ACTIVITY:
The exercise asks you to copy every line below in which "message" appears.

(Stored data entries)
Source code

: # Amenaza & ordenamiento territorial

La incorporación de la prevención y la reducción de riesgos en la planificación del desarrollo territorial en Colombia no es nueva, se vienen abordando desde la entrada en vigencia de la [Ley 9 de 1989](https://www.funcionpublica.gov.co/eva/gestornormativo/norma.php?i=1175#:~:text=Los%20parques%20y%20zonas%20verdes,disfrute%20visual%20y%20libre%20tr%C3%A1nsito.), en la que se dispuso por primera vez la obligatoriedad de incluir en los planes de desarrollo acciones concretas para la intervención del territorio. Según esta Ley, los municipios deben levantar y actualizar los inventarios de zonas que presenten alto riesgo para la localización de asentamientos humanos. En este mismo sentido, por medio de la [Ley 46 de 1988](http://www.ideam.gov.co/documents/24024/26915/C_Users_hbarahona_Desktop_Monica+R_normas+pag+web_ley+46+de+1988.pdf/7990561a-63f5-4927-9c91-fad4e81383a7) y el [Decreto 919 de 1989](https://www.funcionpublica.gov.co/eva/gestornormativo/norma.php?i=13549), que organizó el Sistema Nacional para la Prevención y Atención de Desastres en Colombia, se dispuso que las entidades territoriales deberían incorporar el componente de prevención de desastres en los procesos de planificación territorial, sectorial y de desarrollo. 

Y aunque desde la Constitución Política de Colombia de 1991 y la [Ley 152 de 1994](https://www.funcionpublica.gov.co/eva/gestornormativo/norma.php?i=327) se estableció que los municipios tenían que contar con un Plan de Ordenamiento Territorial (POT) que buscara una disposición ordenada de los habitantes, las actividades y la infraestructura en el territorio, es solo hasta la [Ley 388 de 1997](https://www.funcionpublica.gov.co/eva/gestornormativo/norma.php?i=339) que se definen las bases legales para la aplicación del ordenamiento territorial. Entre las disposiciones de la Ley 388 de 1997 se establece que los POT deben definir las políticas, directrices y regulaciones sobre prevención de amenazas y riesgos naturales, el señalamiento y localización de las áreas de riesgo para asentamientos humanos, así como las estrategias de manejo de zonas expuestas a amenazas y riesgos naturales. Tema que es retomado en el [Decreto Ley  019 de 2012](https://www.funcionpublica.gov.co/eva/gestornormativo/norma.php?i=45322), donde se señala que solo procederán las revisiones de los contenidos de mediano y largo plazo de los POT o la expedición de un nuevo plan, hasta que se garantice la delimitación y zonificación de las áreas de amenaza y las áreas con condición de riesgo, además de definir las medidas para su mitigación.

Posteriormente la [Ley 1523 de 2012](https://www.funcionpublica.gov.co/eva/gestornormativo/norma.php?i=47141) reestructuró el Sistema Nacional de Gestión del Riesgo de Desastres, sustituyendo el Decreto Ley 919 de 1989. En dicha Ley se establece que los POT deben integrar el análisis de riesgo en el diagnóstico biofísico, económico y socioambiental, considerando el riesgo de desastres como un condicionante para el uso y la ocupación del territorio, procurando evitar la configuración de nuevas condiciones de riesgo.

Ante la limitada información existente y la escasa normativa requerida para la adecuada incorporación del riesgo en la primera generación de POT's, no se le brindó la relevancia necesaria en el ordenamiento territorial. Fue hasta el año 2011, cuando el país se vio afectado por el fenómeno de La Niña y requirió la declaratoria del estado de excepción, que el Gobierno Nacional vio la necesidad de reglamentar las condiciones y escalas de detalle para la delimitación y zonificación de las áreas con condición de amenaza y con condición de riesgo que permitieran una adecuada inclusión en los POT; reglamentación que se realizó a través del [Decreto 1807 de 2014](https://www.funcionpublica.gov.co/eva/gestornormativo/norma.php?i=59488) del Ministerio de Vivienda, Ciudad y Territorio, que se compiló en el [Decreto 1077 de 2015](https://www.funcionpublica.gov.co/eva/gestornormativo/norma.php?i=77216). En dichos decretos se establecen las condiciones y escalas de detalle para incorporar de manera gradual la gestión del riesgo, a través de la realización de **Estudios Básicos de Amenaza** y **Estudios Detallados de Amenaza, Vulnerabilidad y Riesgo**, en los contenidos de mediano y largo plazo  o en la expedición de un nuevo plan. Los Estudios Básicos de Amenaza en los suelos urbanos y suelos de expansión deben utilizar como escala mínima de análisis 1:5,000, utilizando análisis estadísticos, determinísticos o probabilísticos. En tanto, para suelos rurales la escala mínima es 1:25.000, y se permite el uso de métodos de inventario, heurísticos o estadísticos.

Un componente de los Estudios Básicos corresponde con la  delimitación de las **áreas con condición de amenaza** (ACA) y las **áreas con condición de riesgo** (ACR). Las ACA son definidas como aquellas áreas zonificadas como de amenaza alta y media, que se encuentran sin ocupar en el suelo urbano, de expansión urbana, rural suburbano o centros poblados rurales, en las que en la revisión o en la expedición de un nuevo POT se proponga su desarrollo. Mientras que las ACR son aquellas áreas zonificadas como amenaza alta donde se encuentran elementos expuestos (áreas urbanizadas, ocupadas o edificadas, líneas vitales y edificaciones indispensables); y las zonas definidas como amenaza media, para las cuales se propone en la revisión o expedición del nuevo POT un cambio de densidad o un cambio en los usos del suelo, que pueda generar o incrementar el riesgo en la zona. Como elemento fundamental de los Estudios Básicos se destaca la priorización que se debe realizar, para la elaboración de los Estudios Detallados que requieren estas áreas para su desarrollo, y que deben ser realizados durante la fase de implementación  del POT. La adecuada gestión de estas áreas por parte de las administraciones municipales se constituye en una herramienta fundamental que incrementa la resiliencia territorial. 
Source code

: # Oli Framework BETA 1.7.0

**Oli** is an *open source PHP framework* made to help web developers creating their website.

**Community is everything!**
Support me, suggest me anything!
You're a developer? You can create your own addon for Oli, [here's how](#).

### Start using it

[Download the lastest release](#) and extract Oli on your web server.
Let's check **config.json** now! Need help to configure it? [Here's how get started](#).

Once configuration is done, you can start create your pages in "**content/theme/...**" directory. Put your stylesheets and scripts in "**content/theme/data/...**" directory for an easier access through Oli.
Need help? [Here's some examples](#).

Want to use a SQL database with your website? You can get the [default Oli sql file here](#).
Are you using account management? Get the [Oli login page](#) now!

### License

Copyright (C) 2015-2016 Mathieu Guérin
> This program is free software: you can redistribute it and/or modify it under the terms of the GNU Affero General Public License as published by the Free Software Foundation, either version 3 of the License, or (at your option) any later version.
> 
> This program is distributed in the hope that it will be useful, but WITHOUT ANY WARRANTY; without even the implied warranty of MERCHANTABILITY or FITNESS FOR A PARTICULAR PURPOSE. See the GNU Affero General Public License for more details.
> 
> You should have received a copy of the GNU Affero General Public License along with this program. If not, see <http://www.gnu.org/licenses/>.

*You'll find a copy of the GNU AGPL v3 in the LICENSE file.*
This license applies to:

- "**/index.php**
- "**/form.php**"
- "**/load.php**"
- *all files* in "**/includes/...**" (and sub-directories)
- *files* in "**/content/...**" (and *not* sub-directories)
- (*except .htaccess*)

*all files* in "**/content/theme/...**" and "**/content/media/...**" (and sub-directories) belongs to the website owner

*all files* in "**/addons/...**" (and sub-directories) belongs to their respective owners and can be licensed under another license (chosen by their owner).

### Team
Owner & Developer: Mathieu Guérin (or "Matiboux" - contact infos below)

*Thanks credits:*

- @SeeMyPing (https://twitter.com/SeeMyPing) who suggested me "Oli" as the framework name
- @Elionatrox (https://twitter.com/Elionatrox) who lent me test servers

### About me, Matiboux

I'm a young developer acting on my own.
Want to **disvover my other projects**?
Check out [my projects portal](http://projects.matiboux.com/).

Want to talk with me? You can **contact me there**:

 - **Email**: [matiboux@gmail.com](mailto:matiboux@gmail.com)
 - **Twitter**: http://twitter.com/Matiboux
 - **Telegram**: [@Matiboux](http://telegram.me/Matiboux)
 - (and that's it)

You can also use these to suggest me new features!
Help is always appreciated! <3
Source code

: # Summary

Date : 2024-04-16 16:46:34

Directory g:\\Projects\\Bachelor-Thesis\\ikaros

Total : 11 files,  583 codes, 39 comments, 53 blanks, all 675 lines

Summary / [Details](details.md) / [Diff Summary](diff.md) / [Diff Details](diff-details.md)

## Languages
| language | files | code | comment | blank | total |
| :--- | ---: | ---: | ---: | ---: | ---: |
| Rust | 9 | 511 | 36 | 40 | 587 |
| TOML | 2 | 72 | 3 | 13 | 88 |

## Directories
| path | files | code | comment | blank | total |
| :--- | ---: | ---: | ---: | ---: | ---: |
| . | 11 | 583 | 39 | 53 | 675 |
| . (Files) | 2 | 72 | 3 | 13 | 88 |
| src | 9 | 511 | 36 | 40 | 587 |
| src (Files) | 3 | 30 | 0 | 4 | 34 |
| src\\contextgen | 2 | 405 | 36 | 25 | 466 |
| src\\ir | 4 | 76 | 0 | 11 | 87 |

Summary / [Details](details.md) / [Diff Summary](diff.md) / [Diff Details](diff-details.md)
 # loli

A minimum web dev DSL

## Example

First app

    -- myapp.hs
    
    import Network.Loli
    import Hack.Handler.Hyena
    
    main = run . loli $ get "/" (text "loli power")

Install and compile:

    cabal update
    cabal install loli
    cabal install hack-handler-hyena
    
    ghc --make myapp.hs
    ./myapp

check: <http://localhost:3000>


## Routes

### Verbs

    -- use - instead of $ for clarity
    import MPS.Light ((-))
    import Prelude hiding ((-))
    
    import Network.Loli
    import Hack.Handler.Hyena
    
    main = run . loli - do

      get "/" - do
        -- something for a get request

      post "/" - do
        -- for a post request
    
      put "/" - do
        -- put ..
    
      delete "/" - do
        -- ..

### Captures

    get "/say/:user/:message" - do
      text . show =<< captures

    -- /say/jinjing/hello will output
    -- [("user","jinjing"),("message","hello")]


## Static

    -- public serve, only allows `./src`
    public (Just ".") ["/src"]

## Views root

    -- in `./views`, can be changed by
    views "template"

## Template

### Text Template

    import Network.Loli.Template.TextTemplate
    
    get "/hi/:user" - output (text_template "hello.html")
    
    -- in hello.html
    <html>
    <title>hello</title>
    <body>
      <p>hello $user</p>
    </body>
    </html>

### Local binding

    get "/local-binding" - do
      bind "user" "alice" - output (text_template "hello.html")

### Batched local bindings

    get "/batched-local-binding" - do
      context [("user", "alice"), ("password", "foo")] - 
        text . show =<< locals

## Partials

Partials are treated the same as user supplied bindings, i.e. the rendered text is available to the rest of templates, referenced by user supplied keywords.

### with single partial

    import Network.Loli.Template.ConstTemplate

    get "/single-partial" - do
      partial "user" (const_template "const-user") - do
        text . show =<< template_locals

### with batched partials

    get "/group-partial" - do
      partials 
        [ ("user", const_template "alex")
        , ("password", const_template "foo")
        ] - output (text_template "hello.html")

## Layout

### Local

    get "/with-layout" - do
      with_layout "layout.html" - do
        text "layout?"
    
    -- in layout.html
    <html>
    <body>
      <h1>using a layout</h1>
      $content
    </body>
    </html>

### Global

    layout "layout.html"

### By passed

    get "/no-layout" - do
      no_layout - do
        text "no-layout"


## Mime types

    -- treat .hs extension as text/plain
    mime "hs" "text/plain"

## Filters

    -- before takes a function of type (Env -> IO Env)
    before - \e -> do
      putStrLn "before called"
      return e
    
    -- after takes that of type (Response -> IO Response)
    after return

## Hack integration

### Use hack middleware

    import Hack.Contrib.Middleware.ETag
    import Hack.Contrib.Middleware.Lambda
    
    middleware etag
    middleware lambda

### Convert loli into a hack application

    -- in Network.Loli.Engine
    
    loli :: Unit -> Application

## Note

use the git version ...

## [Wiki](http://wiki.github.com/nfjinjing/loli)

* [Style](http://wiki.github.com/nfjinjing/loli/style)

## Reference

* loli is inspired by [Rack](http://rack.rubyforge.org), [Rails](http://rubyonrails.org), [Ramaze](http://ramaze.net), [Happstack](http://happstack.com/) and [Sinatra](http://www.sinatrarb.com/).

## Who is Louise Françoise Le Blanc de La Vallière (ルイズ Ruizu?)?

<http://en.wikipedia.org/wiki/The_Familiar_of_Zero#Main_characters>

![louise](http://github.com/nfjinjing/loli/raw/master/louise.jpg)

EXERCISE SOLUTION:
    get "/say/:user/:message" - do
    -- [("user","jinjing"),("message","hello")]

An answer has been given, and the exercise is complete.